There are certain concepts that dominate how we presently understand strategy and strategic management. These schools of thought range from primitive design and planning disciplines to more modern environmental, cultural, and learning concepts.

Some of these schools of thought are categorized as prescriptive, descriptive, and both descriptive and prescriptive. Prescriptive schools of strategic management include the design, planning, and positioning approaches. The design school tries to determine a good fit for businesses through conducting case studies on strategy making. These days, the design school is thought of as neither analytical or intuitive and too static for this age of rapid change.

The planning school of strategic management supports concepts on formalizing strategy through the creation of programs. However, it does not support real time strategy formulation, nor does it egg on creative accidents. The positioning school on the other hand is based on concepts from Sun Tzu’s „The Art of War“. It analyzes different factors that affect strategy formulation and from these evaluations, calculates strategies that can be adopted by business managers. The downside of strictly sticking to the positioning school is that it reduces strategy to generic positions chosen through various analyses of industry situations.
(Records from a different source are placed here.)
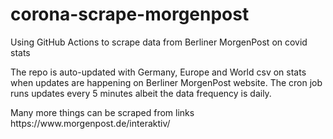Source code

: # corona-scrape-morgenpost
Using GitHub Actions to scrape data from Berliner MorgenPost on covid stats
<p>The repo is auto-updated with Germany, Europe and World csv on stats when updates are happening on Berliner MorgenPost website. The cron job runs updates every 5 minutes albeit the data frequency is daily.</p>
<p> Many more things can be scraped from links https://www.morgenpost.de/interaktiv/ </p>
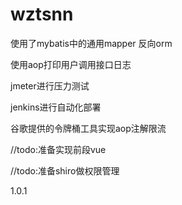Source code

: # wztsnn


使用了mybatis中的通用mapper 反向orm

使用aop打印用户调用接口日志

jmeter进行压力测试

jenkins进行自动化部署

谷歌提供的令牌桶工具实现aop注解限流

//todo:准备实现前段vue

//todo:准备shiro做权限管理

1.0.1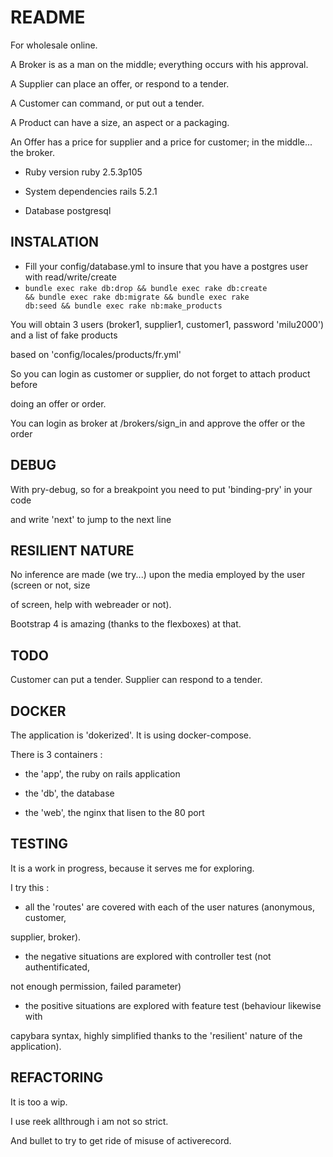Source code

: # README

For wholesale online.

A Broker is as a man on the middle; everything occurs with his approval.

A Supplier can place an offer, or respond to a tender.

A Customer can command, or put out a tender.

A Product can have a size, an aspect or a packaging.

An Offer has a price for supplier and a price for customer; in the middle... the broker.

* Ruby version
ruby 2.5.3p105

* System dependencies
rails 5.2.1

* Database
postgresql

## INSTALATION

* Fill your config/database.yml to insure that you have a postgres user with
  read/write/create
* <code>bundle exec rake db:drop &&  bundle exec rake db:create &&  bundle exec rake db:migrate &&  bundle exec rake db:seed &&  bundle exec rake nb:make_products</code>

You will obtain 3 users (broker1, supplier1, customer1, password 'milu2000') and a list of fake products

based on 'config/locales/products/fr.yml'

So you can login as customer or supplier, do not forget to attach product before

doing an offer or order.

You can login as broker at /brokers/sign_in and approve the offer or the order

## DEBUG

With pry-debug, so for a breakpoint you need to put 'binding-pry' in your code

and write 'next' to jump to the next line

## RESILIENT NATURE

No inference are made (we try...) upon the media employed by the user (screen or not, size

of screen, help with webreader or not).

Bootstrap 4 is amazing (thanks to the flexboxes) at that.

## TODO

Customer can put a tender. Supplier can respond to a tender.

## DOCKER

The application is 'dokerized'. It is using docker-compose.

There is 3 containers :

* the 'app', the ruby on rails application

* the 'db', the database

* the 'web', the nginx that lisen to the 80 port

## TESTING

It is a work in progress, because it serves me for exploring.

I try this :

* all the 'routes' are covered with each of the user natures (anonymous, customer,

supplier, broker).

* the negative situations are explored with controller test (not authentificated,

not enough permission, failed parameter)

* the positive situations are explored with feature test (behaviour likewise with

capybara syntax, highly simplified thanks to the 'resilient' nature of the application).

## REFACTORING

It is too a wip.

I use reek allthrough i am not so strict.

And bullet to try to get ride of misuse of activerecord.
Descriptive schools of strategic management include several approaches such as entrepreneurial, cognitive, and leaning. The entrepreneurial school focuses on centralized strategies, mainly based on the business leader’s intuition. In the cognitive school, strategies tend to be too subjective and often remain as mere strategies in the minds of those who formulate them. Strategies in the cognitive school are often created out of worry, wherein they are used to cope with the different factors that affect the business. The learning school pushes for adaptive strategy, wherein businesses play with strategies rather than pursue them. In the process, business leaders learn and in turn, strategy development tends to become a rather chaotic process than a result-oriented one.

The configuration school is an example of the combined descriptive and prescriptive strategic management. In this school strategy tends to be polarized, often favoring either incremental or radical change. Strategies also tend to be integrated rather than adaptive.

Academics and consultants often focus on specific schools of thought, while business managers start to appreciate that they will better reap the fruits of strategic management when they try to have a view of the bigger picture. Strategic management starts to fail when academics, consultants, and business managers limit themselves to a single school of thought and take its concepts too seriously. So it is important that strategic managers are able to see the need for a wider yet systemic perspective, and better practices combined with narrow techniques or theories.